Andere Urteile sind gegen eine der Höhe nach zu bestimmende Sicherheit für vorläufig vollstreckbar zu erklären. Soweit wegen einer Geldforderung zu vollstrecken ist, genügt es, wenn die Höhe der Sicherheitsleistung in einem bestimmten Verhältnis zur Höhe des jeweils zu vollstreckenden Betrages angegeben wird.

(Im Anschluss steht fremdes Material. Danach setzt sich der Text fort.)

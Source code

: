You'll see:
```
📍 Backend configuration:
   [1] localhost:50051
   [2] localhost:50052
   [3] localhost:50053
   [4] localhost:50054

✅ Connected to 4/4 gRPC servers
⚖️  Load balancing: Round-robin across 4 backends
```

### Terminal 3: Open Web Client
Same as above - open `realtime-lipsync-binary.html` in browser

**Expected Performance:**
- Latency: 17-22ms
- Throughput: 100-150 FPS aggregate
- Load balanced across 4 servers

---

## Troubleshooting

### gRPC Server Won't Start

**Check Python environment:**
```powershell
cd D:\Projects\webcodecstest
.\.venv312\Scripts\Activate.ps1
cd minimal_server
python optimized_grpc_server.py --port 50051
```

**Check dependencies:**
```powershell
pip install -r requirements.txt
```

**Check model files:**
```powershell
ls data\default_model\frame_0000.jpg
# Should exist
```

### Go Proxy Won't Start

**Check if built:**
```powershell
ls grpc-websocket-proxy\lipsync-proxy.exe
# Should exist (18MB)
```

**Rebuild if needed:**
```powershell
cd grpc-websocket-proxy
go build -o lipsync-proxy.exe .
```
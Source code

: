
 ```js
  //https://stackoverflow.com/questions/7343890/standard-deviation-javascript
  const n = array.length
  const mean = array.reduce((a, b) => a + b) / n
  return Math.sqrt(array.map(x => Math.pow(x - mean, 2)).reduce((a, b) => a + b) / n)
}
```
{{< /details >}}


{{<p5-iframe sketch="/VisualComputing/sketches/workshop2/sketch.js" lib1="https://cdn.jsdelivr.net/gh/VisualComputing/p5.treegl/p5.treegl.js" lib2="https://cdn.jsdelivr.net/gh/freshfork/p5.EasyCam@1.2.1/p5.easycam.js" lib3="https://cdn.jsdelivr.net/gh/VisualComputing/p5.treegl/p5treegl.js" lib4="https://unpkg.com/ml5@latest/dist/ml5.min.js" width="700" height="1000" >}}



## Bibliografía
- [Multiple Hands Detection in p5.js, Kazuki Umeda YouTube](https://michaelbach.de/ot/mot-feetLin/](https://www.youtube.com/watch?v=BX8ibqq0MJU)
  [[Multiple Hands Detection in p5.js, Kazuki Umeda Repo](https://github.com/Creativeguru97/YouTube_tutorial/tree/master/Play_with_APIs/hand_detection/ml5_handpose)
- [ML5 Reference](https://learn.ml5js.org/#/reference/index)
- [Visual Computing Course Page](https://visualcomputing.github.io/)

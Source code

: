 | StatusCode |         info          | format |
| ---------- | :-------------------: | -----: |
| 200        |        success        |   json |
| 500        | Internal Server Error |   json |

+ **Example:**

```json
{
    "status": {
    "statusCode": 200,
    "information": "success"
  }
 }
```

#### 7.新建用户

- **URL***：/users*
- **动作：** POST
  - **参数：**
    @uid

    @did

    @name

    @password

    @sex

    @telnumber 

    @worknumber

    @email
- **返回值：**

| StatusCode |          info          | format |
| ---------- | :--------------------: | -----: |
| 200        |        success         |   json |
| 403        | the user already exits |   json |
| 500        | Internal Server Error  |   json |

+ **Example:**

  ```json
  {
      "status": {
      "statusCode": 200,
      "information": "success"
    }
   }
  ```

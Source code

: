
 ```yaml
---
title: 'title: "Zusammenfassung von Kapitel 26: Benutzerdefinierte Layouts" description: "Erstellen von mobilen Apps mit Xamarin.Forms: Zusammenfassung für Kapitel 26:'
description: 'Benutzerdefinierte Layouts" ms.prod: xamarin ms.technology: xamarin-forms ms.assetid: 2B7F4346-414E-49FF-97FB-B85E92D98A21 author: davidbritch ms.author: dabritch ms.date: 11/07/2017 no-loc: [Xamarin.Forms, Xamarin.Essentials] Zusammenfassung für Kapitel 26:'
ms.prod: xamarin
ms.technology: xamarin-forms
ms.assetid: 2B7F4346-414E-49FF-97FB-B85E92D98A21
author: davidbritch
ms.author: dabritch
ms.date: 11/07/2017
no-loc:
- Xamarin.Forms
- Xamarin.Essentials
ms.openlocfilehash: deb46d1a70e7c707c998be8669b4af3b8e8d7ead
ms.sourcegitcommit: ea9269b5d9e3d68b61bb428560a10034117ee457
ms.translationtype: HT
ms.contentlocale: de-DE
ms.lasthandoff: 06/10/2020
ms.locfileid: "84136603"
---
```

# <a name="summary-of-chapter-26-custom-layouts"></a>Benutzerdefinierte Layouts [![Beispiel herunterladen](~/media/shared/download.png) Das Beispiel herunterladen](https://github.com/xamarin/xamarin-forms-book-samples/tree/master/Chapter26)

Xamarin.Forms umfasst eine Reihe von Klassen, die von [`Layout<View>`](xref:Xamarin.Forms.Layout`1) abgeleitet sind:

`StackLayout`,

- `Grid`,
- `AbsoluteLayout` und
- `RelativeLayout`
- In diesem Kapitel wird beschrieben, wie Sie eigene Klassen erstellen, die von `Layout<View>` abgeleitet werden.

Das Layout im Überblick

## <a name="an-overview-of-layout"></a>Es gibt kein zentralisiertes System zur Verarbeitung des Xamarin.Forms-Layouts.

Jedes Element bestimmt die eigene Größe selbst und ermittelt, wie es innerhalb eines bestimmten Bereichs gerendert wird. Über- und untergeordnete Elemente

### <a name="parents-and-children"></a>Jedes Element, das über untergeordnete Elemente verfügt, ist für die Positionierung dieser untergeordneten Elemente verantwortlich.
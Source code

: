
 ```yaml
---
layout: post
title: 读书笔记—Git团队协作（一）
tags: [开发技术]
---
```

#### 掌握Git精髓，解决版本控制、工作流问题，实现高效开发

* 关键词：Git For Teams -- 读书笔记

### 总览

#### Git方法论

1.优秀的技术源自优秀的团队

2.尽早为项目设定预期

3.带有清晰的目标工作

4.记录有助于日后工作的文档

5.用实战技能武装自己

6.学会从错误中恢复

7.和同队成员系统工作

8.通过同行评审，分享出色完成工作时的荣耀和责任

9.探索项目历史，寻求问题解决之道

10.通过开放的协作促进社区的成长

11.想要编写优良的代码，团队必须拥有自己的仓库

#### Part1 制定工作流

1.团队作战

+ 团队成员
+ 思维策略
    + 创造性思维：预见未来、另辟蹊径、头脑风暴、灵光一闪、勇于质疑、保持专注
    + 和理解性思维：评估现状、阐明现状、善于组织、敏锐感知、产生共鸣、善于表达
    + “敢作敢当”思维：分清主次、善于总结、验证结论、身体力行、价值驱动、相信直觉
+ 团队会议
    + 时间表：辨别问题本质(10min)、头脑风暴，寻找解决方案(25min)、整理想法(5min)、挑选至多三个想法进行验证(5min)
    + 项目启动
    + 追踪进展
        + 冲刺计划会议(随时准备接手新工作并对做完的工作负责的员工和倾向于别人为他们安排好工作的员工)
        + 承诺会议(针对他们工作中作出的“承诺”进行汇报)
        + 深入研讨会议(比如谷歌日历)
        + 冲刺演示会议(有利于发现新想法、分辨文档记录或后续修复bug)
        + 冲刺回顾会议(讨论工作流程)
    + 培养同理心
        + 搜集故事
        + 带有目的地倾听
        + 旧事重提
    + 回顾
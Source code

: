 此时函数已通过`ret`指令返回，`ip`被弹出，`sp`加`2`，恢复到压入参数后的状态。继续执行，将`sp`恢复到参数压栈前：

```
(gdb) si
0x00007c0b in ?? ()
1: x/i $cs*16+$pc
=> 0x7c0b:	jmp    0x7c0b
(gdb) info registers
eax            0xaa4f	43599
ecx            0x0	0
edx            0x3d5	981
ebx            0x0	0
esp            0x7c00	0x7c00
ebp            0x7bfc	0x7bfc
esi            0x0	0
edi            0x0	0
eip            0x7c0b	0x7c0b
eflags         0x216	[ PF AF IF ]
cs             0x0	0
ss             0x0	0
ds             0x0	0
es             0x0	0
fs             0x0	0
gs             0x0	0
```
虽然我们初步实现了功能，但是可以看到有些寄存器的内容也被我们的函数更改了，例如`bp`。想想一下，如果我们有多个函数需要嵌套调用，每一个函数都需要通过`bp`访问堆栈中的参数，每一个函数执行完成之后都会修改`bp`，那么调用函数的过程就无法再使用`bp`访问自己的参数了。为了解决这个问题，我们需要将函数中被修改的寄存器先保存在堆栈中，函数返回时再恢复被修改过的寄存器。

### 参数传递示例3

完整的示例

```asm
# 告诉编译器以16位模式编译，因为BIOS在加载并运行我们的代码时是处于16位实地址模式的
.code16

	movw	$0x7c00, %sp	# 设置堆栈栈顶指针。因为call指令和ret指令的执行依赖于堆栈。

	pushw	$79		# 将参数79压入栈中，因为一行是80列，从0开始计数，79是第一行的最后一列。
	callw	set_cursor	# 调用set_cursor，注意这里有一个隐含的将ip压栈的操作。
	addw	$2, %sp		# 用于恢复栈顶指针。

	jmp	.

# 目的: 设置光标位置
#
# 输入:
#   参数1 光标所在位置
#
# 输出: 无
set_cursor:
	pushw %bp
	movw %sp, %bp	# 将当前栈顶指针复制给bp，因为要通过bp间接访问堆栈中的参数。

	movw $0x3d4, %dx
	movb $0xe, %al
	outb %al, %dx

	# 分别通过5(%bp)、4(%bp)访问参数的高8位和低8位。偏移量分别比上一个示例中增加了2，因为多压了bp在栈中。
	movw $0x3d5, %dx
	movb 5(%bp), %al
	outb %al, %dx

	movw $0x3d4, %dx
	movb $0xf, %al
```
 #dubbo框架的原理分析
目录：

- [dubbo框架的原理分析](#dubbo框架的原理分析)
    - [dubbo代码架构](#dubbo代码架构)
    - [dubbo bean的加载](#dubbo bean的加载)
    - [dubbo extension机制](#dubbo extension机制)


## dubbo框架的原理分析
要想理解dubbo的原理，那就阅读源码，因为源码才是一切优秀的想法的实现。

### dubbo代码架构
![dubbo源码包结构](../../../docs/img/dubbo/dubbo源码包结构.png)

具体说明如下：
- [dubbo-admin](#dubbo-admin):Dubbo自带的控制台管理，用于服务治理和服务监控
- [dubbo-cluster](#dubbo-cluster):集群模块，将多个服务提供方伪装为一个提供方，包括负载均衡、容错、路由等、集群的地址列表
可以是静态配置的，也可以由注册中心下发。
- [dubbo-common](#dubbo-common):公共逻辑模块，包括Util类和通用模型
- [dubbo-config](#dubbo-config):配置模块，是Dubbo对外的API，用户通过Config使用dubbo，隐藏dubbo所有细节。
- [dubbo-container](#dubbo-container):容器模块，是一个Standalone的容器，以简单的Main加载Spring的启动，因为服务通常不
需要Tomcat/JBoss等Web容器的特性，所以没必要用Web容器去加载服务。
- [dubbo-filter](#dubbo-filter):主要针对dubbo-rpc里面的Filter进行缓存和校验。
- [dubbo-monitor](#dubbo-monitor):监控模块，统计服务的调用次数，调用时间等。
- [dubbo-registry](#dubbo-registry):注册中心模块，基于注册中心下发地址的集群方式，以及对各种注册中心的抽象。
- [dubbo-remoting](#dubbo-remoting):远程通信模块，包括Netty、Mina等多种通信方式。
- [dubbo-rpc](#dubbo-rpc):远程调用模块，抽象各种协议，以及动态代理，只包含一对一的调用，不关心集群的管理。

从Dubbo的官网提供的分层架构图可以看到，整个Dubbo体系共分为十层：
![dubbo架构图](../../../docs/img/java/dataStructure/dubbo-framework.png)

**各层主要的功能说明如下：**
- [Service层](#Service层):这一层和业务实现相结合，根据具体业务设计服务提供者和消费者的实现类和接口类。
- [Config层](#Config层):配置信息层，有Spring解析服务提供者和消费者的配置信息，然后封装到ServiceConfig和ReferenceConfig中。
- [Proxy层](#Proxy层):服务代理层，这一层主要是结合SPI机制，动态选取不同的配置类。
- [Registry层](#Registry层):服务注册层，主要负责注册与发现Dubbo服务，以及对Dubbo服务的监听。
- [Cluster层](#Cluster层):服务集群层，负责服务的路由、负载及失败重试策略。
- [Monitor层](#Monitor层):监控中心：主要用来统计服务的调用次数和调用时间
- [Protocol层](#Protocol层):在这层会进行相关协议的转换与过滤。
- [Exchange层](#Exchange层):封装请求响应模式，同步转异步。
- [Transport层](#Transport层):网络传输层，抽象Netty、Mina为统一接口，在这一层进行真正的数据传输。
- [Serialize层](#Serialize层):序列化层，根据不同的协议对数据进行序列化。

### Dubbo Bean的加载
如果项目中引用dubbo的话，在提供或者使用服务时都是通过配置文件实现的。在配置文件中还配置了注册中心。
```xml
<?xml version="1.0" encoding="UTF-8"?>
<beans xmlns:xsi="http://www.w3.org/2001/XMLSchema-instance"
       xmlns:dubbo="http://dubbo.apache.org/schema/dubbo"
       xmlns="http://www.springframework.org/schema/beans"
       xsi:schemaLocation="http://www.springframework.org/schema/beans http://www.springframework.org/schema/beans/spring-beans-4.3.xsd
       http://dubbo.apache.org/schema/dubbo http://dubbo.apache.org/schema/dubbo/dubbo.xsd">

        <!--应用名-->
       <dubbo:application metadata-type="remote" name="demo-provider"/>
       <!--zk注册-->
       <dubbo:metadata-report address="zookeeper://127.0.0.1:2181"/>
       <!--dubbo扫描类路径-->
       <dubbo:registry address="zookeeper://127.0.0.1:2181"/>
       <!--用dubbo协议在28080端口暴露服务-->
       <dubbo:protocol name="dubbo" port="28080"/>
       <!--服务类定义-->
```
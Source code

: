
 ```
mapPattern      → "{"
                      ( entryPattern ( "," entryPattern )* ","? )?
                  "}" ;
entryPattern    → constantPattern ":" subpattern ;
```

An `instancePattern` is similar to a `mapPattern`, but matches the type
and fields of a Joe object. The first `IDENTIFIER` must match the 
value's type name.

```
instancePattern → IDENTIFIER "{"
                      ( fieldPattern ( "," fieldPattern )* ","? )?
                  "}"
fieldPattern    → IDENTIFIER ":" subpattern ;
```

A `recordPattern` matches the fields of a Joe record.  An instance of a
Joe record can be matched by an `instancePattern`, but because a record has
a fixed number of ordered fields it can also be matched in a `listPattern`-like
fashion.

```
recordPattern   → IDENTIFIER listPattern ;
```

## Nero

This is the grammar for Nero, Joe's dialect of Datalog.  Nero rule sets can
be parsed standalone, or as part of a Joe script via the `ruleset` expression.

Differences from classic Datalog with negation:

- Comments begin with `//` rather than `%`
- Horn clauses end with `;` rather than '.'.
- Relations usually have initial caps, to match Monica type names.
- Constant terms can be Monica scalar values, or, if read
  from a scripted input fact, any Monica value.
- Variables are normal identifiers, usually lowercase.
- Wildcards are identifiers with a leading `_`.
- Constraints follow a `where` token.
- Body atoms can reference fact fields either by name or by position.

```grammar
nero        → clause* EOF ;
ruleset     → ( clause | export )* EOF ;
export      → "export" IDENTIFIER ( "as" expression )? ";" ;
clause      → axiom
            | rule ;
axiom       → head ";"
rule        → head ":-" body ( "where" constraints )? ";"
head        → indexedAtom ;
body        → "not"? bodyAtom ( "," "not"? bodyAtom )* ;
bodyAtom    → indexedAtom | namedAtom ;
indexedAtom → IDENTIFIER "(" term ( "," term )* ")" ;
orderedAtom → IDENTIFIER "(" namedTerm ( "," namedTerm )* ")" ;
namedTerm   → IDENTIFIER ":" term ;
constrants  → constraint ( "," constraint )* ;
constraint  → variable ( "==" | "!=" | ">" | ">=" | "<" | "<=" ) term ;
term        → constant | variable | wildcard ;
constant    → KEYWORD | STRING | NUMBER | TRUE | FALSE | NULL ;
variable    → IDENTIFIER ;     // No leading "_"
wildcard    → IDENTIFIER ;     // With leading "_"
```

Handelt es sich um ein Urteil, das ein Versäumnisurteil aufrechterhält, so ist auszusprechen, dass die Vollstreckung aus dem Versäumnisurteil nur gegen Leistung der Sicherheit fortgesetzt werden darf.

(1) In den Fällen der Bestellung einer prozessualen Sicherheit kann das Gericht nach freiem Ermessen bestimmen, in welcher Art und Höhe die Sicherheit zu leisten ist. Soweit das Gericht eine Bestimmung nicht getroffen hat und die Parteien ein anderes nicht vereinbart haben, ist die Sicherheitsleistung durch die schriftliche, unwiderrufliche, unbedingte und unbefristete Bürgschaft eines im Inland zum Geschäftsbetrieb befugten Kreditinstituts oder durch Hinterlegung von Geld oder solchen Wertpapieren zu bewirken, die nach § 234 Abs. 1 und 3 des Bürgerlichen Gesetzbuchs zur Sicherheitsleistung geeignet sind.

(2) Die Vorschriften des § 234 Abs. 2 und des § 235 des Bürgerlichen Gesetzbuchs sind entsprechend anzuwenden.